(TASK OBJECTIVE): The line containing "Chỉ Là Chuyện" marks the end: quote every line from the start of the records below through it, word for word.

Stored entries:
[Start of section]
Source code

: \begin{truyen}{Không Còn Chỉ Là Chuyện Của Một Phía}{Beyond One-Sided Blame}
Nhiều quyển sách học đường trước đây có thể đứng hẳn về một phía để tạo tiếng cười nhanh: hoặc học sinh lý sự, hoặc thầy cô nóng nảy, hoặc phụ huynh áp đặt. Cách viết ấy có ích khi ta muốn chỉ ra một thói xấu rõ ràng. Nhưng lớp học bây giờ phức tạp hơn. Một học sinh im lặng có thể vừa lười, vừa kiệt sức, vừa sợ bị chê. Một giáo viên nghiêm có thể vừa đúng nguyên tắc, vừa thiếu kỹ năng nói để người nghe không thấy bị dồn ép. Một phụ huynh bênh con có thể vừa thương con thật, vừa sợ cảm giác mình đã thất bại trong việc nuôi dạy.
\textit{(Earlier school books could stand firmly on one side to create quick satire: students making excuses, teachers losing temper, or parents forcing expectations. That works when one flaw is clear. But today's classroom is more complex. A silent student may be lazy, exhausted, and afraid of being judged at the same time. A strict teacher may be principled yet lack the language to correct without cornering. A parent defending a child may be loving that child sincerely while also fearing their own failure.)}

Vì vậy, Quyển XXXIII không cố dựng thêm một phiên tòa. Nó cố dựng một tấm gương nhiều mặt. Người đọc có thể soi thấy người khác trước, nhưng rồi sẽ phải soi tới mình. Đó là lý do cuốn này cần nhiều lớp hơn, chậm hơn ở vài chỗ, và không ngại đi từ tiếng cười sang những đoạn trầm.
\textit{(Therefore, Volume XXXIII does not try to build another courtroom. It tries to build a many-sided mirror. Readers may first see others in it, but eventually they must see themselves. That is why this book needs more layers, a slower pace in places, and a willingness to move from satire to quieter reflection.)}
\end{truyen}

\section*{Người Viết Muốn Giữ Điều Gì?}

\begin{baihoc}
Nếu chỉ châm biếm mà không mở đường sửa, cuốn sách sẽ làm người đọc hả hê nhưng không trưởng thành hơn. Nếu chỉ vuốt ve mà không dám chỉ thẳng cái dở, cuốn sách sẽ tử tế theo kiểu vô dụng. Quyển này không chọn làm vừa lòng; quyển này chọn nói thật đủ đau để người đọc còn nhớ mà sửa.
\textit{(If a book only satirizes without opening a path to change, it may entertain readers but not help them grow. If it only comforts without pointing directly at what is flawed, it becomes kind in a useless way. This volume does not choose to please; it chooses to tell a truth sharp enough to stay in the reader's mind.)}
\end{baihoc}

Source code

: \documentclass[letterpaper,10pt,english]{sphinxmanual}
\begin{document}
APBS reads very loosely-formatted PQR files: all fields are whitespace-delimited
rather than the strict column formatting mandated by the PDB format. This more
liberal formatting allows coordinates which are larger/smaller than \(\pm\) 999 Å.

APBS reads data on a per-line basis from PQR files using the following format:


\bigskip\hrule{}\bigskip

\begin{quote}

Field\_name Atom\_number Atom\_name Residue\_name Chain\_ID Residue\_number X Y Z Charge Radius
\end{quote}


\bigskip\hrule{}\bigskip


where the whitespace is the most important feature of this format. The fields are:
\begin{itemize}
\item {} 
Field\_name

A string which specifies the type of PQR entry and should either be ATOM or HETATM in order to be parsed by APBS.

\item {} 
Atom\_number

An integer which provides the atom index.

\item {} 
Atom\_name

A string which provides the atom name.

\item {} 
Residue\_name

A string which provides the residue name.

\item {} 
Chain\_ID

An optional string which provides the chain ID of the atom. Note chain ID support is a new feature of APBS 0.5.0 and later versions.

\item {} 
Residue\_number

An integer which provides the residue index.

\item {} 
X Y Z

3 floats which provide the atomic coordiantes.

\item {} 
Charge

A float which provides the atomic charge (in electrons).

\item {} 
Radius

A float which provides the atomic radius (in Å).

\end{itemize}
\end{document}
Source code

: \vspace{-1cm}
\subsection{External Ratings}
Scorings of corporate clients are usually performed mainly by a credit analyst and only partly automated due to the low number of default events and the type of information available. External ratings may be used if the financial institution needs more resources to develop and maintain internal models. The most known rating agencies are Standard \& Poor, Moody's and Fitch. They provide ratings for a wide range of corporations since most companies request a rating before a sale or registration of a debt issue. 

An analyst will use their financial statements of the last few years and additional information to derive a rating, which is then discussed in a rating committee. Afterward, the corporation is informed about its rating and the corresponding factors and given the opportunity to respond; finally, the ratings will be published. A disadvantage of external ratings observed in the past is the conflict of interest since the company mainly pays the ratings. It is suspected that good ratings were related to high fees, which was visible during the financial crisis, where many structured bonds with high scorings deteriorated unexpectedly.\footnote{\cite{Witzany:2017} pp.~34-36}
[End of section]
(RESULT):
Source code

: \begin{truyen}{Không Còn Chỉ Là Chuyện Của Một Phía}{Beyond One-Sided Blame}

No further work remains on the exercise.